----- STORED DATA -----

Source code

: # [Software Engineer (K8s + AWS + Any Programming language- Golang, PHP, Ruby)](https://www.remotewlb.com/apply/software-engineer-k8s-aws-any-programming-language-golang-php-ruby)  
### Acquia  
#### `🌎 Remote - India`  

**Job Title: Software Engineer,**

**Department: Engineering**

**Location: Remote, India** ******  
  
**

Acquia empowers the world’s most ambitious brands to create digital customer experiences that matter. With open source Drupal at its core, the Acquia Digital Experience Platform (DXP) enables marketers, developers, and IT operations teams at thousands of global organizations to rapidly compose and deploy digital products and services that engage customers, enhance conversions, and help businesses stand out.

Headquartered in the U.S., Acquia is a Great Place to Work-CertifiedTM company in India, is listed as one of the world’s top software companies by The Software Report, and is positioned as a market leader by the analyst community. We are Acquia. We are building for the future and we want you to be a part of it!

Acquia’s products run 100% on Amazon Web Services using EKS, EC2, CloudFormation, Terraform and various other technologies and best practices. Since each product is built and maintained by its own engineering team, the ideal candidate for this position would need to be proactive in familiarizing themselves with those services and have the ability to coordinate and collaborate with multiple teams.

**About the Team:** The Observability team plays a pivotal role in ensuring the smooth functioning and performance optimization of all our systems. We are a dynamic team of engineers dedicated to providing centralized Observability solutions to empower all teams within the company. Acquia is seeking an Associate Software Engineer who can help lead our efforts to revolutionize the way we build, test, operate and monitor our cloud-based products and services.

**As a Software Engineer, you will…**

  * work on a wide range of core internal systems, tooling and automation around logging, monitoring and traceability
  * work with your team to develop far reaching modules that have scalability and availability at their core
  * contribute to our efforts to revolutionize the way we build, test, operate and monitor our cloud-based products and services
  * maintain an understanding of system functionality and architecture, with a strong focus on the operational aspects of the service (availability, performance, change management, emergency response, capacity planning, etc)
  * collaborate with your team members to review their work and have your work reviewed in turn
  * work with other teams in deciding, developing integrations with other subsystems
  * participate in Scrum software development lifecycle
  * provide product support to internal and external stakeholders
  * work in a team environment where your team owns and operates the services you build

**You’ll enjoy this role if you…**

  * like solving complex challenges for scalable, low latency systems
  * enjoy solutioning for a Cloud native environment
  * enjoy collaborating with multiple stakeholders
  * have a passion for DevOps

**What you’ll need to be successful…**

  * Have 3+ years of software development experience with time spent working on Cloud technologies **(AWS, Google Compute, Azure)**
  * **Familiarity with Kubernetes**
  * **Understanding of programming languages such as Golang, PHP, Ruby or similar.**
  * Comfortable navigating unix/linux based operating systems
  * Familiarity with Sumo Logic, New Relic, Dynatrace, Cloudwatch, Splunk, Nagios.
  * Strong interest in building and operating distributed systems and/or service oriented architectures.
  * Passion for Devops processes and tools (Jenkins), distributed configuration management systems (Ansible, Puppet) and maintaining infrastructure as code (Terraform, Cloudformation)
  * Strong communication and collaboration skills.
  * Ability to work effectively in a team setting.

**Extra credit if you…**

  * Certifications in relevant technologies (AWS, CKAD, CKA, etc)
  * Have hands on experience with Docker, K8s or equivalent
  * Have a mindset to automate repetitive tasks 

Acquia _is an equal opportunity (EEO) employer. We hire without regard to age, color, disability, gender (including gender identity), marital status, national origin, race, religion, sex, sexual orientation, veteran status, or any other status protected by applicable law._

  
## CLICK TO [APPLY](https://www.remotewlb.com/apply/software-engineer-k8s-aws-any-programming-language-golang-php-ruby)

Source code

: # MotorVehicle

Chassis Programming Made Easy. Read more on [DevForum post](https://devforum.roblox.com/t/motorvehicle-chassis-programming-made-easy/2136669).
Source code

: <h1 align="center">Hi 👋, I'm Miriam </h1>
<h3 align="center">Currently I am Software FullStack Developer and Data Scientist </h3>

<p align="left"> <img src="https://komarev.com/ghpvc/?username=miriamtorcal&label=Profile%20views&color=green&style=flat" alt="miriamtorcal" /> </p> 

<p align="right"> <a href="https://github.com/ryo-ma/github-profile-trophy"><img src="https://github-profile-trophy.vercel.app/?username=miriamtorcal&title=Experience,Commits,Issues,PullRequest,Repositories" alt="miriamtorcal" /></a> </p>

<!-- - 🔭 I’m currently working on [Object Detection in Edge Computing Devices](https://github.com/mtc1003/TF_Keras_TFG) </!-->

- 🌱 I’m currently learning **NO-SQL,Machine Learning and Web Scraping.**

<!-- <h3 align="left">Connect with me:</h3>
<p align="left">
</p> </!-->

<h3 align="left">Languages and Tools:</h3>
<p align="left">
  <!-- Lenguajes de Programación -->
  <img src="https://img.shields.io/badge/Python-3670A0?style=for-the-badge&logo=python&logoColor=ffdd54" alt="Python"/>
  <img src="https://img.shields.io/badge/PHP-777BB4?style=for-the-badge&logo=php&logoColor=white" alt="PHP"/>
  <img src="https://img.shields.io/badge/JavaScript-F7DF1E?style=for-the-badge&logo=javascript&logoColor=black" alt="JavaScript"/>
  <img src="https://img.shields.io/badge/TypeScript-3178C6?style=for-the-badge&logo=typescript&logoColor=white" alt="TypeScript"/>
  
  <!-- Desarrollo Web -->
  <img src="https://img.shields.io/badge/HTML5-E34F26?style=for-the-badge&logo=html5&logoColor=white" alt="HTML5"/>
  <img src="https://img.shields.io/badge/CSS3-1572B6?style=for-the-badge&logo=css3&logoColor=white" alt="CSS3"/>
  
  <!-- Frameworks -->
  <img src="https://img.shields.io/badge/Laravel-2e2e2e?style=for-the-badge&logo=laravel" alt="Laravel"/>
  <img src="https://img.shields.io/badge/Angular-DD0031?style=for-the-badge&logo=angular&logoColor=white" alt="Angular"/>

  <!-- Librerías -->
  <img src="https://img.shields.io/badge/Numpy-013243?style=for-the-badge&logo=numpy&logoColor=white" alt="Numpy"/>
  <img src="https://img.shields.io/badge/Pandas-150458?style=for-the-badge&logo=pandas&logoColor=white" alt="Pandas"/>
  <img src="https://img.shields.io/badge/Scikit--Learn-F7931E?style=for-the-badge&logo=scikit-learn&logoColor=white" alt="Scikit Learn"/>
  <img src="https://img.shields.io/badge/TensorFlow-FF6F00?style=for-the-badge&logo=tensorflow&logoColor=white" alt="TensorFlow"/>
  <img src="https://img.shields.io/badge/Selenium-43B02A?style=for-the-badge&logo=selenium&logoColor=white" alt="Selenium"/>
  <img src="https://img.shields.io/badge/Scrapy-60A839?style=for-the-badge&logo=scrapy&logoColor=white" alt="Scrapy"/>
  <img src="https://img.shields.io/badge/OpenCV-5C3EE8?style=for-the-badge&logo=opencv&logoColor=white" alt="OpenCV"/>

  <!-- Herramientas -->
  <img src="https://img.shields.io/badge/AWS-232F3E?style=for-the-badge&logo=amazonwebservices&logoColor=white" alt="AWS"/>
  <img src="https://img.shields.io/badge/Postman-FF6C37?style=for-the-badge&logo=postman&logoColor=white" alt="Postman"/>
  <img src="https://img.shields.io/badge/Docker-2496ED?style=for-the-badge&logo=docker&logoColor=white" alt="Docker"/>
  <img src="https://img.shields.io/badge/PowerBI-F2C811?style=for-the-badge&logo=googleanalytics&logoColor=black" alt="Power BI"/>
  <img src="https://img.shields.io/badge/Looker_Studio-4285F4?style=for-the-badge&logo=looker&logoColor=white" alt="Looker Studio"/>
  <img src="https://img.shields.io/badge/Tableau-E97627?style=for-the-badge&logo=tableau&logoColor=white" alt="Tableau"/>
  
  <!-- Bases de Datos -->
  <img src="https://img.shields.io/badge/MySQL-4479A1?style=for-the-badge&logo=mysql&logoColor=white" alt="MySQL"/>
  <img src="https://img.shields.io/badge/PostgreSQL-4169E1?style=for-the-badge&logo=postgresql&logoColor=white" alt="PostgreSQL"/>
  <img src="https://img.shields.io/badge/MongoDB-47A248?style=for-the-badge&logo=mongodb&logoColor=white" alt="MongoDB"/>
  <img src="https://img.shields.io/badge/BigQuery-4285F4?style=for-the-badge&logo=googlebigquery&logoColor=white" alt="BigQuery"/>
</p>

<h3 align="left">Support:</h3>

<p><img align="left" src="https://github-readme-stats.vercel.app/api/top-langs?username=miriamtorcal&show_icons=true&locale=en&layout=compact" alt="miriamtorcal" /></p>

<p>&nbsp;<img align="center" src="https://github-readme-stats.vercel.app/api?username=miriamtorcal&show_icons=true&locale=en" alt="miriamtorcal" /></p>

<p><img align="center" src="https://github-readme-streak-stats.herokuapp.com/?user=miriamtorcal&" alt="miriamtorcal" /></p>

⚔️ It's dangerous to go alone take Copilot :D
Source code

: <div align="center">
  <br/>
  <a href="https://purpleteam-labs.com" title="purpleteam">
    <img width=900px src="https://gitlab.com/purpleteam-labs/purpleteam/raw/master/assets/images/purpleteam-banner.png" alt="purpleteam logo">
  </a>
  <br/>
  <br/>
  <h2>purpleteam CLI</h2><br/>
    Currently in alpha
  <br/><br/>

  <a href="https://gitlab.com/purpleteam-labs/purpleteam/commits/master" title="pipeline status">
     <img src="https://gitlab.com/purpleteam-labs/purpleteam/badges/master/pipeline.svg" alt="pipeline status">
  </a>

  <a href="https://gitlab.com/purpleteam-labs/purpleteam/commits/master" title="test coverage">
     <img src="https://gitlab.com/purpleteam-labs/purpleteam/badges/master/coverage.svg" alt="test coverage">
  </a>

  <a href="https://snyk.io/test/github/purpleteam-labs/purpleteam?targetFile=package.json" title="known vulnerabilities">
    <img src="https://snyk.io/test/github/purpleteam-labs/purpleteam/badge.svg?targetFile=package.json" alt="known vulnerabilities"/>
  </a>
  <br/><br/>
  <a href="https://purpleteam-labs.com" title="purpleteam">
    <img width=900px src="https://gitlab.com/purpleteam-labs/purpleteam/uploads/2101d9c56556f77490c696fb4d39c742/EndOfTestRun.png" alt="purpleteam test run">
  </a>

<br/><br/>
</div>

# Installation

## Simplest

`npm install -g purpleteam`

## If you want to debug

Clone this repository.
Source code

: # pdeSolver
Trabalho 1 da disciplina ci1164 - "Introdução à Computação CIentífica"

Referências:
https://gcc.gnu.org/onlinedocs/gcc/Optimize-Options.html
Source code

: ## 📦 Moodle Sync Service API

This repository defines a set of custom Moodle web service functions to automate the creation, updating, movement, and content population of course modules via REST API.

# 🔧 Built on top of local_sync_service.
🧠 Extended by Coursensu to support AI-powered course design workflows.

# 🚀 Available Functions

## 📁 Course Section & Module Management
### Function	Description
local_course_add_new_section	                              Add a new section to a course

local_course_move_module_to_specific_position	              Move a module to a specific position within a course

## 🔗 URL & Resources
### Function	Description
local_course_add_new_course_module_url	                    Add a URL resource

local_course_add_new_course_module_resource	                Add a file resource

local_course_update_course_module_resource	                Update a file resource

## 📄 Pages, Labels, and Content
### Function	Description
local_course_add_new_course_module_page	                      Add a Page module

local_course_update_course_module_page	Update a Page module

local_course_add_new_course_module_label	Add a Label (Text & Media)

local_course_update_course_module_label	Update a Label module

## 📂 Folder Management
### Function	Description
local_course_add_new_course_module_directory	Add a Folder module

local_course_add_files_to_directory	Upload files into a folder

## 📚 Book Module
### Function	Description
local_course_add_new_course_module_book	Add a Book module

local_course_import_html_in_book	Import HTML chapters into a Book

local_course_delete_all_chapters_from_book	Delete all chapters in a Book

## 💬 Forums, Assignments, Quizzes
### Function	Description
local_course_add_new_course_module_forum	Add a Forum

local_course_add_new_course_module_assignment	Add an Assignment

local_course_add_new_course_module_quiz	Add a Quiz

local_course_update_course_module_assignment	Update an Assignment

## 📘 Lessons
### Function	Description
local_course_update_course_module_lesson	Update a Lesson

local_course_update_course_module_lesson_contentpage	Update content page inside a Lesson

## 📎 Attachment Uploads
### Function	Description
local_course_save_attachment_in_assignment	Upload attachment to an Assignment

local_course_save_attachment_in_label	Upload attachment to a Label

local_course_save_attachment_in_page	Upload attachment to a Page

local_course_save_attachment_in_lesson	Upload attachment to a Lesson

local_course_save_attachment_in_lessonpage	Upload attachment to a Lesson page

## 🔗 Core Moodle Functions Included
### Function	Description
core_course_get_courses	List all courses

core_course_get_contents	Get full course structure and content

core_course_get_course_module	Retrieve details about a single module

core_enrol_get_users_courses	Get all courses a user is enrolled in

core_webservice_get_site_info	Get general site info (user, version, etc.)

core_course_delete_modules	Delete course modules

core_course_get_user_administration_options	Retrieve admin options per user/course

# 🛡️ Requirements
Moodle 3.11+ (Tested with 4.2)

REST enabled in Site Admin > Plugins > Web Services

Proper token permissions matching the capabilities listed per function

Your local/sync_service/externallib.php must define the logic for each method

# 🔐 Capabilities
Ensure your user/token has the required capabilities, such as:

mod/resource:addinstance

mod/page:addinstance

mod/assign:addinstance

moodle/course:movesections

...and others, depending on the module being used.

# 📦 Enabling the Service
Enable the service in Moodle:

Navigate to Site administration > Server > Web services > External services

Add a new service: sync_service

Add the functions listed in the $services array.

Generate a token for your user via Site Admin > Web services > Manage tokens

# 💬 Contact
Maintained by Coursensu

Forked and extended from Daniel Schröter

-----

- **BRIEF**
Working from the material above, state how many lines contain "readme"; give only the number.

- **RESPONSE AREA**
3